I have to say all my bunnies are bonded to me and my husband. We are their touchstone. They look to us and if they don't see us, they go to Jake. They know other bunnies are here, but each individual has their own place. And each individual bunny has their own way of showing how much we mean to them. 

K


----------



## toyabrooke (Jun 2, 2012)

Of course they can! I think even more then bunnies! We can offer them even more trust and support and safety then their little furry friends, and I think they know that. We give them their shelter and their food and their warmth, so they know we are something more than just a fun buddy. 

My Horatio and I are more bonded that I ever thought possible. He won't go past me without licking my hand incessantly and then laying beside me while I give him pets. He loves to be nosed rubbed with my own nose and is such a little groomer! He loves to groom my eyebrows to death! 
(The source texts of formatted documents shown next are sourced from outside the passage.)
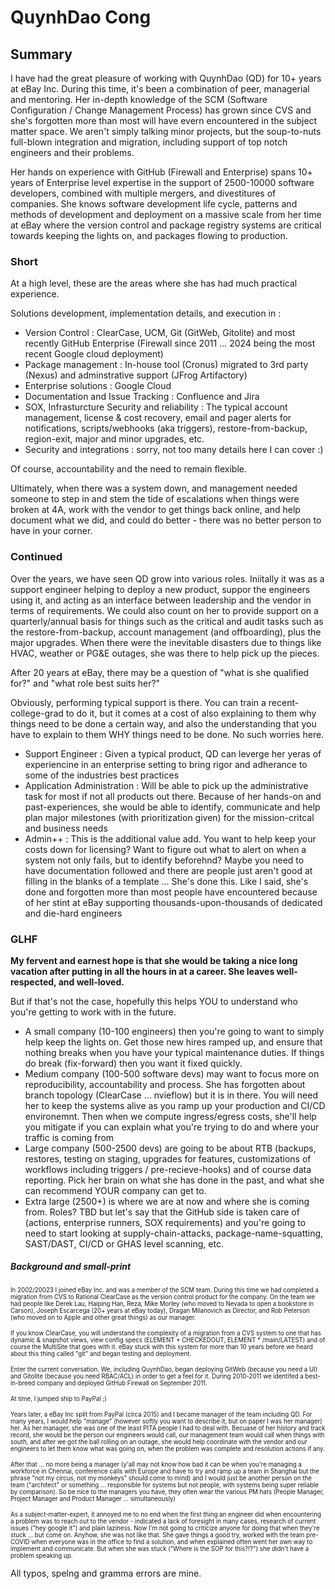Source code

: # QuynhDao Cong

## Summary

I have had the great pleasure of working with QuynhDao (QD) for 10+ years at eBay Inc.  During this time, it's been a combination of peer, managerial and mentoring.  Her in-depth knowledge of the SCM (Software Configuration / Change Management Process) has grown since CVS and she's forgotten more than most will have evern encountered in the subject matter space.  We aren't simply talking minor projects, but the soup-to-nuts full-blown integration and migration, including support of top notch engineers and their problems.

Her hands on experience with GitHub (Firewall and Enterprise) spans 10+ years of Enterprise level expertise in the support of 2500-10000 software developers, combined with multiple mergers, and divestitures of companies.  She knows software development life cycle, patterns and methods of development and deployment on a massive scale from her time at eBay where the version control and package registry systems are critical towards keeping the lights on, and packages flowing to production.

### Short

At a high level, these are the areas where she has had much practical experience.  

Solutions development, implementation details, and execution in :  

* Version Control : ClearCase, UCM, Git (GitWeb, Gitolite) and most recently GitHub Enterprise (Firewall since 2011 ... 2024 being the most recent Google cloud deployment)
* Package management : In-house tool (Cronus) migrated to 3rd party (Nexus) and adminstrative support (JFrog Artifactory)
* Enterprise solutions : Google Cloud
* Documentation and Issue Tracking : Confluence and Jira
* SOX, Infrasturcture Security and reliability : The typical account management, license & cost recovery, email and pager alerts for notifications, scripts/webhooks (aka triggers), restore-from-backup, region-exit, major and minor upgrades, etc.
* Security and integrations : sorry, not too many details here I can cover :)

Of course, accountability and the need to remain flexible.

Ultimately, when there was a system down, and management needed someone to step in and stem the tide of escalations when things were broken at 4A, work with the vendor to get things back online, and help document what we did, and could do better - there was no better person to have in your corner.  

### Continued

Over the years, we have seen QD grow into various roles.  Iniitally it was as a support engineer helping to deploy a new product, suppor the engineers using it, and acting as an interface between leadership and the vendor in terms of requirements.  We could also count on her to provide support on a quarterly/annual basis for things such as the critical and audit tasks such as the restore-from-backup, account management (and offboarding), plus the major upgrades.  When there were the inevitable disasters due to things like HVAC, weather or PG&E outages, she was there to help pick up the pieces.  

After 20 years at eBay, there may be a question of "what is she qualified for?" and "what role best suits her?"

Obviously, performing typical support is there.  You can train a recent-college-grad to do it, but it comes at a cost of also explaining to them why things need to be done a certain way, and also the understanding that you have to explain to them WHY things need to be done.  No such worries here.

* Support Engineer : Given a typical product, QD can leverge her yeras of experiencine in an enterprise setting to bring rigor and adherance to some of the industries best practices
* Application Administration : Will be able to pick up the administrative task for most if not all products out there.  Because of her hands-on and past-experiences, she would be able to identify, communicate and help plan major milestones (with prioritization given) for the mission-critcal and business needs
* Admin++ : This is the additional value add.  You want to help keep your costs down for licensing?  Want to figure out what to alert on when a system not only fails, but to identify beforehnd?  Maybe you need to have documentation followed and there are people just aren't good at filling in the blanks of a template ... She's done this.  Like I said, she's done and forgotten more than most people have encountered because of her stint at eBay supporting thousands-upon-thousands of dedicated and die-hard engineers


### GLHF

**My fervent and earnest hope is that she would be taking a nice long vacation after putting in all the hours in at a career.  She leaves well-respected, and well-loved.** 

But if that's not the case, hopefully this helps YOU to understand who you're getting to work with in the future.

* A small company (10-100 engineers) then you're going to want to simply help keep the lights on.  Get those new hires ramped up, and ensure that nothing breaks when you have your typical maintenance duties.  If things do break (fix-forward) then you want it fixed quickly.
* Medium company (100-500 software devs) may want to focus more on reproducibility, accountability and process.  She has forgotten about branch topology (ClearCase ... nvieflow) but it is in there.  You will need her to keep the systems alive as you ramp up your production and CI/CD environemnt.  Then when we compute ingress/egress costs, she'll help you mitigate if you can explain what you're trying to do and where your traffic is coming from
* Large company (500-2500 devs) are going to be about RTB (backups, restores, testing on staging, upgrades for features, customizations of workflows including triggers / pre-recieve-hooks) and of course data reporting.  Pick her brain on what she has done in the past, and what she can recommend YOUR company can get to.
* Extra large (2500+) is where we are at now and where she is coming from.  Roles?  TBD but let's say that the GitHub side is taken care of (actions, enterprise runners, SOX requirements) and you're going to need to start looking at supply-chain-attacks, package-name-squatting, SAST/DAST, CI/CD or GHAS level scanning, etc.  
  
##### Background and small-print

<sub><sup>In 2002/20023 I joined eBay Inc. and was a member of the SCM team.  During this time we had completed a migration from CVS to Rational ClearCase as the version control product for the company.  On the team we had people like Derek Lau, Haiping Han, Reza, Mike Morley (who moved to Nevada to open a bookstore in Carson), Joseph Escarcega (20+ years at eBay today), Dragan Milanovich as Director, and Rob Peterson (who moved on to Apple and other great things) as our manager.  

<sub><sup>If you know ClearCase, you will understand the complexity of a migration from a CVS system to one that has dynamic & snapshot views, view config specs (ELEMENT * CHECKEDOUT, ELEMENT * /main/LATEST) and of course the MultiSite that goes with it.  eBay stuck with this system for more than 10 years before we heard about this thing called "git" and began testing and deployment.

<sub><sup>Enter the current conversation.  We, including QuynhDao, began deploying GitWeb (because you need a UI) and Gitolite (because you need RBAC/ACL) in order to get a feel for it.  During 2010-2011 we identifed a best-in-breed company and deployed GitHub Firewall on September 2011.

<sub><sup>At time, I jumped ship to PayPal ;)

<sub><sup>Years later, a eBay Inc split from PayPal (circa 2015) and I became manager of the team including QD. For many years, I would help "manage" (however softly you want to describe it, but on paper I was her manager) her.  As her manager, she was one of the least PITA people I had to deal with.  Becuase of her history and track record, she would be the person our engineers would call, our management team would call when things with south, and after we got the ball rolling on an outage, she would help coordinate with the vendor and our engineers to let them know what was going on, when the problem was complete and resolution actions if any.  

<sub><sup>After that ... no more being a manager (y'all may not know how bad it can be when you're managing a workforce in Chennai, conference calls with Europe and have to try and ramp up a team in Shanghai but the phrase "not my circus, not my monkeys" should come to mind) and I would just be another person on the team ("architect" or something ... responsible for systems but not people, with systems being super reliable by comparison).  So be nice to the managers you have, they often wear the various PM hats (People Manager, Project Manager and Product Manager ... simultaneously)

<sub><sup>As a subject-matter-expert, it annoyed me to no end when the first thing an engineer did when encountering a problem was to reach out to the vendor - indicated a lack of foresight in many cases, research of current issues ("hey google it") and plain laziness.  Now I'm not going to criticize anyone for doing that when they're stuck ... but come on.  Anyhow, she was not like that.  She gave things a good try, worked with the team pre-COVID when everyone was in the office to find a solution, and when explained often went her own way to implement and communicate.  But when she was stuck ("Where is the SOP for this?!?") she didn't have a problem speaking up.
</sup></sub>

All typos, spelng and gramma errors are mine.

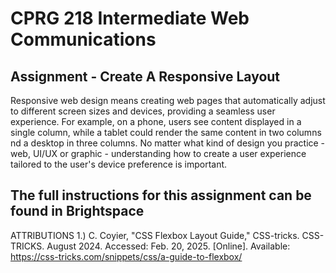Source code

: # CPRG 218 Intermediate Web Communications
## Assignment - Create A Responsive Layout

Responsive web design means creating web pages that automatically adjust to different screen sizes and devices, providing a seamless user experience. For example, on a phone, users see content displayed in a single column, while a tablet could render the same content in two columns nd a desktop in three columns.&nbsp;No matter what kind of design you practice - web, UI/UX or graphic - understanding how to create a user experience tailored to the user's device preference is important.

## The full instructions for this assignment can be found in Brightspace

ATTRIBUTIONS
1.) C. Coyier, "CSS Flexbox Layout Guide," CSS-tricks. CSS-TRICKS. August 2024. Accessed: Feb. 20, 2025. [Online]. Available: https://css-tricks.com/snippets/css/a-guide-to-flexbox/ 
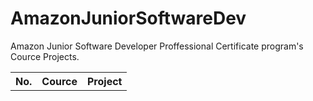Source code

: # AmazonJuniorSoftwareDev
Amazon Junior Software Developer Proffessional Certificate program's  Cource Projects.

<table>
  <tr>
    <th>No.</th>
    <th>Cource</th>
    <th>Project</th>
  </tr>
</table>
So in sum: Yes they can. It is different, granted, but it is even more deep and loving.


----------



## blondiesmommie (Jun 2, 2012)

Well, I think my rabbit has bonded with a rabbit... A stuffed animal rabbit LOL


----------



## JuneBug3 (Jun 3, 2012)

I thought June had bonded with me. She'd follow me everywhere and liked to lay between my feet and lay with me on the couch. But since she got spayed last week she doesnt anymore


----------